[Stored items from a collection]
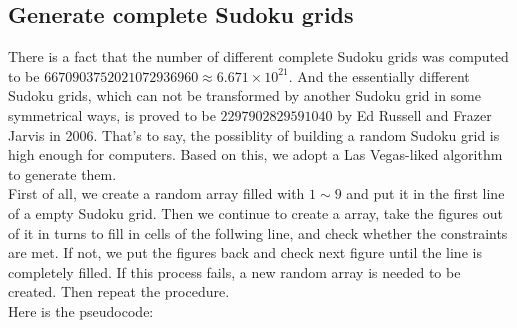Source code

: \documentclass{mcmthesis}
\begin{document}
\subsection{Generate complete Sudoku grids}
\indent There is a fact that the number of different complete Sudoku grids was computed to be $6670903752021072936960 \approx 6.671 \times 10^{21}$. And the essentially different Sudoku grids, which can not be transformed by another Sudoku grid in some symmetrical ways, is proved to be $2297902829591040$ by Ed Russell and Frazer Jarvis in 2006. That's to say, the possiblity of building a random Sudoku grid is high enough for computers. Based on this, we adopt a Las Vegas-liked algorithm to generate them.\\
\indent First of all, we create a random array filled with $1\sim9$ and put it in the first line of a empty Sudoku grid. Then we continue to create a array, take the figures out of it in turns to fill in cells of the follwing line, and check  whether the constraints are met. If not, we put the figures back and check next figure until the line is completely filled. If this process fails, a new random array is needed to be created. Then repeat the procedure. \\
\indent Here is the pseudocode:\\
\end{document}
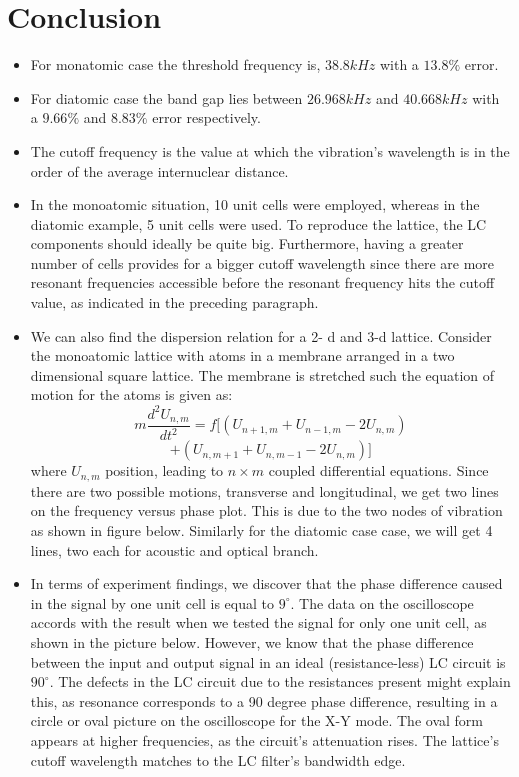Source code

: \section{Conclusion}
	\begin{itemize}
		\item For monatomic case the threshold frequency is, $38.8kHz$ with a $13.8\%$ error.
		\item For diatomic case the band gap lies between $26.968kHz$ and $40.668kHz$ with a $9.66\%$ and $8.83\%$ error respectively.
		\item The cutoff frequency is the value at which the vibration's wavelength is in the order of the average internuclear distance.
		\item In the monoatomic situation, 10 unit cells were employed, whereas in the diatomic example, 5 unit cells were used. To reproduce the lattice, the LC components should ideally be quite big. Furthermore, having a greater number of cells provides for a bigger cutoff wavelength since there are more resonant frequencies accessible before the resonant frequency hits the cutoff value, as indicated in the preceding paragraph.
		\item We can also find the dispersion relation for a 2- d and 3-d lattice. Consider the monoatomic lattice with atoms in a membrane arranged in a two dimensional square lattice. The membrane is stretched such the equation of motion for the atoms is given as:
		$$m\frac{d^2U_{n,m}}{dt^2} = f[(U_{n+1,m}+U_{n-1,m}-2U_{n,m})$$
		$$+(U_{n,m+1}+U_{n,m-1}-2U_{n,m})]$$
		where $U_{n,m}$ position, leading to $n\times m$ coupled differential equations. Since there are two possible motions, transverse and longitudinal, we get two lines on the frequency versus phase plot. This is due to the two nodes of vibration as shown in figure below. Similarly for the diatomic case case, we will get 4 lines, two each for acoustic and optical branch.
		\item In terms of experiment findings, we discover that the phase difference caused in the signal by one unit cell is equal to $9^{\circ}$. The data on the oscilloscope accords with the result when we tested the signal for only one unit cell, as shown in the picture below. However, we know that the phase difference between the input and output signal in an ideal (resistance-less) LC circuit is $90^{\circ}$. The defects in the LC circuit due to the resistances present might explain this, as resonance corresponds to a 90 degree phase difference, resulting in a circle or oval picture on the oscilloscope for the X-Y mode. The oval form appears at higher frequencies, as the circuit's attenuation rises. The lattice's cutoff wavelength matches to the LC filter's bandwidth edge.
	\end{itemize}

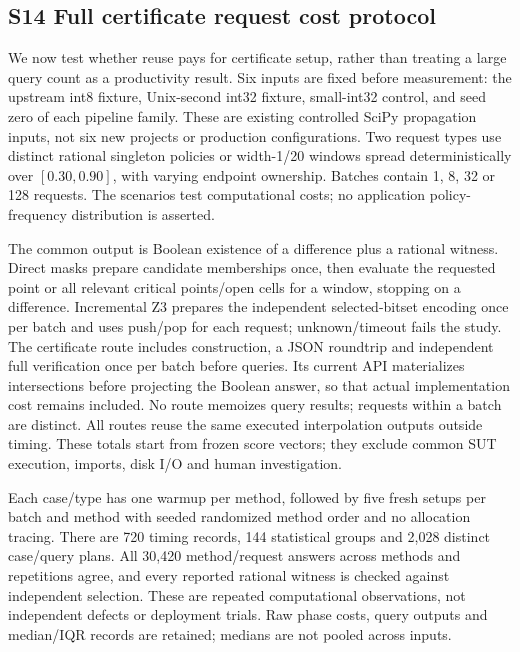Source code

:\documentclass[11pt,a4paper]{article}
\theoremstyle{plain}
\theoremstyle{definition}
\theoremstyle{remark}
\begin{document}
\subsection*{S14 Full certificate request cost protocol}\label{sec:s14}

We now test whether reuse pays for certificate setup, rather than treating a large query count as a productivity result. Six inputs are fixed before measurement: the upstream int8 fixture, Unix-second int32 fixture, small-int32 control, and seed zero of each pipeline family. These are existing controlled SciPy propagation inputs, not six new projects or production configurations. Two request types use distinct rational singleton policies or width-1/20 windows spread deterministically over $[0.30, 0.90]$, with varying endpoint ownership. Batches contain 1, 8, 32 or 128 requests. The scenarios test computational costs; no application policy-frequency distribution is asserted.

The common output is Boolean existence of a difference plus a rational witness. Direct masks prepare candidate memberships once, then evaluate the requested point or all relevant critical points/open cells for a window, stopping on a difference. Incremental Z3 prepares the independent selected-bitset encoding once per batch and uses push/pop for each request; unknown/timeout fails the study. The certificate route includes construction, a JSON roundtrip and independent full verification once per batch before queries. Its current API materializes intersections before projecting the Boolean answer, so that actual implementation cost remains included. No route memoizes query results; requests within a batch are distinct. All routes reuse the same executed interpolation outputs outside timing. These totals start from frozen score vectors; they exclude common SUT execution, imports, disk I/O and human investigation.

Each case/type has one warmup per method, followed by five fresh setups per batch and method with seeded randomized method order and no allocation tracing. There are 720 timing records, 144 statistical groups and 2,028 distinct case/query plans. All 30,420 method/request answers across methods and repetitions agree, and every reported rational witness is checked against independent selection. These are repeated computational observations, not independent defects or deployment trials. Raw phase costs, query outputs and median/IQR records are retained; medians are not pooled across inputs.
\end{document}

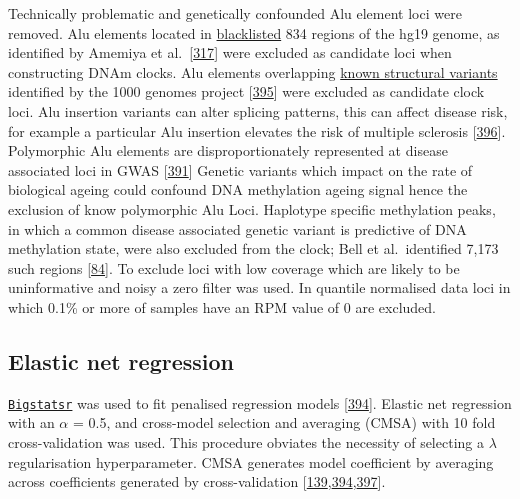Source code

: \documentclass[
]{book}
\begin{document}
Technically problematic and genetically confounded Alu element loci were removed.
Alu elements located in \href{https://github.com/Boyle-Lab/Blacklist/raw/master/lists/hg19-blacklist.v2.bed.gz}{blacklisted} 834 regions of the hg19 genome, as identified by Amemiya et al.~{[}\protect\hyperlink{ref-Amemiya2019}{317}{]} were excluded as candidate loci when constructing DNAm clocks.
Alu elements overlapping \href{ftp://ftp.1000genomes.ebi.ac.uk/vol1/ftp/phase3/integrated_sv_map/ALL.wgs.mergedSV.v8.20130502.svs.genotypes.vcf.gz}{known structural variants} identified by the 1000 genomes project {[}\protect\hyperlink{ref-Fairley2020}{395}{]} were excluded as candidate clock loci.
Alu insertion variants can alter splicing patterns, this can affect disease risk, for example a particular Alu insertion elevates the risk of multiple sclerosis {[}\protect\hyperlink{ref-Payer2019}{396}{]}.
Polymorphic Alu elements are disproportionately represented at disease associated loci in GWAS {[}\protect\hyperlink{ref-Payer2017}{391}{]}
Genetic variants which impact on the rate of biological ageing could confound DNA methylation ageing signal hence the exclusion of know polymorphic Alu Loci.
Haplotype specific methylation peaks, in which a common disease associated genetic variant is predictive of DNA methylation state, were also excluded from the clock; Bell et al.~identified 7,173 such regions {[}\protect\hyperlink{ref-Bell2017a}{84}{]}.
To exclude loci with low coverage which are likely to be uninformative and noisy a zero filter was used.
In quantile normalised data loci in which 0.1\% or more of samples have an RPM value of 0 are excluded.

\hypertarget{elastic-net-regression}{%
\subsection{Elastic net regression}\label{elastic-net-regression}}

\href{https://privefl.github.io/bigstatsr/}{\texttt{Bigstatsr}} was used to fit penalised regression models {[}\protect\hyperlink{ref-Prive2019}{394}{]}.
Elastic net regression with an \(\alpha\) = 0.5, and cross-model selection and averaging (CMSA) with 10 fold cross-validation was used.
This procedure obviates the necessity of selecting a \(\lambda\) regularisation hyperparameter.
CMSA generates model coefficient by averaging across coefficients generated by cross-validation {[}\protect\hyperlink{ref-Friedman2010}{139},\protect\hyperlink{ref-Prive2019}{394},\protect\hyperlink{ref-Tibshirani2012}{397}{]}.
\end{document}
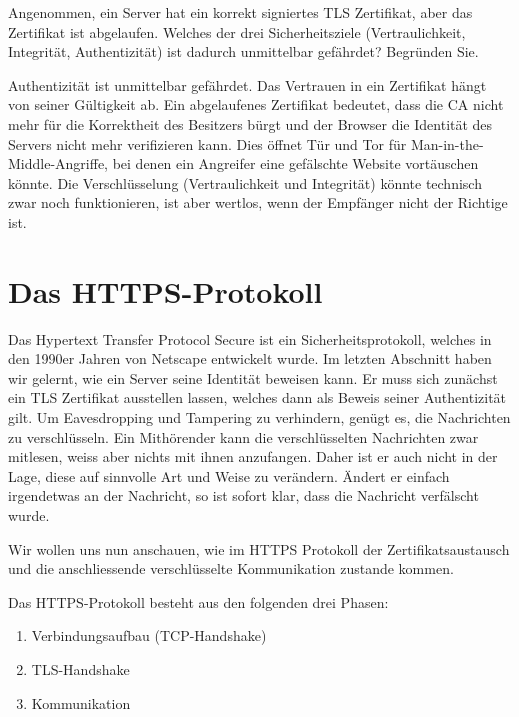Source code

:         \begin{myexercise}
            Angenommen, ein Server hat ein korrekt signiertes TLS Zertifikat, aber das Zertifikat ist abgelaufen. Welches der drei Sicherheitsziele (Vertraulichkeit, Integrität, Authentizität) ist dadurch unmittelbar gefährdet? Begründen Sie.
            \begin{myanswer}
                Authentizität ist unmittelbar gefährdet. Das Vertrauen in ein Zertifikat hängt von seiner Gültigkeit ab. Ein abgelaufenes Zertifikat bedeutet, dass die CA nicht mehr für die Korrektheit des Besitzers bürgt und der Browser die Identität des Servers nicht mehr verifizieren kann. Dies öffnet Tür und Tor für Man-in-the-Middle-Angriffe, bei denen ein Angreifer eine gefälschte Website vortäuschen könnte. Die Verschlüsselung (Vertraulichkeit und Integrität) könnte technisch zwar noch funktionieren, ist aber wertlos, wenn der Empfänger nicht der Richtige ist.
            \end{myanswer}
        \end{myexercise}

    \section{Das HTTPS-Protokoll}
        Das Hypertext Transfer Protocol Secure ist ein Sicherheitsprotokoll, welches in den 1990er Jahren von Netscape entwickelt wurde. Im letzten Abschnitt haben wir gelernt, wie ein Server seine Identität beweisen kann. Er muss sich zunächst ein TLS Zertifikat ausstellen lassen, welches dann als Beweis seiner Authentizität gilt. Um Eavesdropping und Tampering zu verhindern, genügt es, die Nachrichten zu verschlüsseln. Ein Mithörender kann die verschlüsselten Nachrichten zwar mitlesen, weiss aber nichts mit ihnen anzufangen. Daher ist er auch nicht in der Lage, diese auf sinnvolle Art und Weise zu verändern. Ändert er einfach irgendetwas an der Nachricht, so ist sofort klar, dass die Nachricht verfälscht wurde. 

        Wir wollen uns nun anschauen, wie im HTTPS Protokoll der Zertifikatsaustausch und die anschliessende verschlüsselte Kommunikation zustande kommen. 

        Das HTTPS-Protokoll besteht aus den folgenden drei Phasen:

        \begin{enumerate} 
            \item Verbindungsaufbau (TCP-Handshake) 
            \item TLS-Handshake 
            \item Kommunikation 
        \end{enumerate}

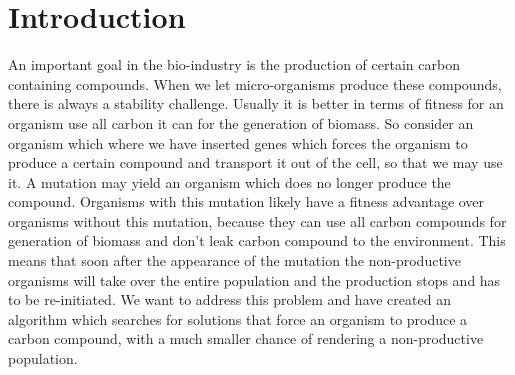 \documentclass[12pt]{report}
\begin{document}
\section{Introduction}
An important goal in the bio-industry is the production of certain carbon containing compounds. When we let micro-organisms produce these compounds, there is always a stability challenge. Usually it is better in terms of fitness for an organism use all carbon it can for the generation of biomass. So consider an organism which where we have inserted genes which forces the organism to produce a certain compound and transport it out of the cell, so that we may use it. A mutation may yield an organism which does no longer produce the compound. Organisms with this mutation likely have a fitness advantage over organisms without this mutation, because they can use all carbon compounds for generation of biomass and don't leak carbon compound to the environment. This means that soon after the appearance of the mutation the non-productive organisms will take over the entire population and the production stops and has to be re-initiated. We want to address this problem and have created an algorithm which searches for solutions that force an organism to produce a carbon compound, with a much smaller chance of rendering a non-productive population.
\end{document}
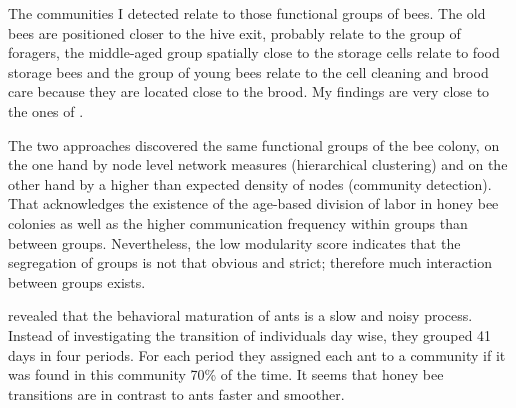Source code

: The communities I detected relate to those functional groups of bees. The old bees are positioned closer to the hive exit, probably relate to the group of foragers, the middle-aged group spatially close to the storage cells relate to food storage bees and the group of young bees relate to the cell cleaning and brood care because they are located close to the brood. My findings are very close to the ones of \textcite{baracchi2014socio}.

The two approaches discovered the same functional groups of the bee colony, on the one hand by node level network measures (hierarchical clustering) and on the other hand by a higher than expected density of nodes (community detection).
That acknowledges the existence of the age-based division of labor in honey bee colonies as well as the higher communication frequency within groups than between groups. Nevertheless, the low modularity score indicates that the segregation of groups is not that obvious and strict; therefore much interaction between groups exists.

\textcite{mersch2013tracking} revealed that the behavioral maturation of ants is a slow and noisy process. Instead of investigating the transition of individuals day wise, they grouped 41 days in four periods. For each period they assigned each ant to a community if it was found in this community 70\% of the time.
It seems that honey bee transitions are in contrast to ants faster and smoother.
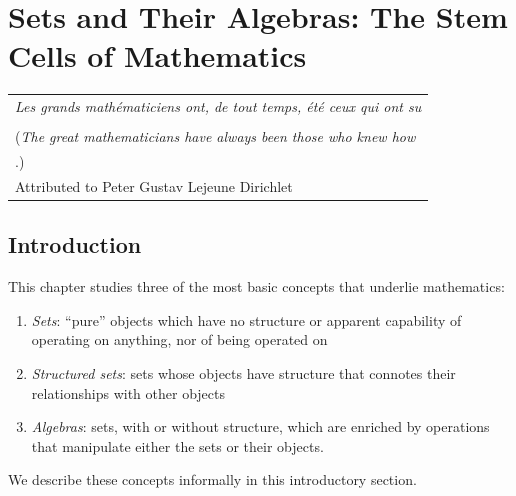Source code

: 
\chapter{Sets and Their Algebras:
The Stem Cells of Mathematics}
\label{ch:sets-BA-logic}

\hfill
\begin{tabular}{l}
{\em Les grands math\'{e}maticiens ont, de tout temps, \'{e}t\'{e} ceux qui ont su} \\
\hspace*{.25in}{\em substituer les id\'{e}es au calcul.} \\
({\em The great mathematicians have always been those who knew how} \\
\hspace*{.25in}{\em to substitute thinking for calculating}.) \\
\hfill{\small Attributed to Peter Gustav Lejeune Dirichlet}
\end{tabular}


\vspace*{.5in}


\section{Introduction}

This chapter studies three of the most basic concepts that underlie mathematics:
\begin{enumerate}
\item
{\em Sets}: ``pure'' objects which have no structure or apparent capability of operating on anything, nor of being operated on
\medskip\item
{\em Structured sets}: sets whose objects have structure that connotes their relationships with other objects
\medskip\item
{\em Algebras}: sets, with or without structure, which are enriched by operations that manipulate either the sets or their objects.
\end{enumerate}
We describe these concepts informally in this introductory section.

\bigskip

# Required action
From the data above, output only the lines between the line containing "was used to" and the line containing "This procedure obviates", inclusive, exactly as written.

# Your response
\href{https://privefl.github.io/bigstatsr/}{\texttt{Bigstatsr}} was used to fit penalised regression models {[}\protect\hyperlink{ref-Prive2019}{394}{]}.
Elastic net regression with an \(\alpha\) = 0.5, and cross-model selection and averaging (CMSA) with 10 fold cross-validation was used.
This procedure obviates the necessity of selecting a \(\lambda\) regularisation hyperparameter.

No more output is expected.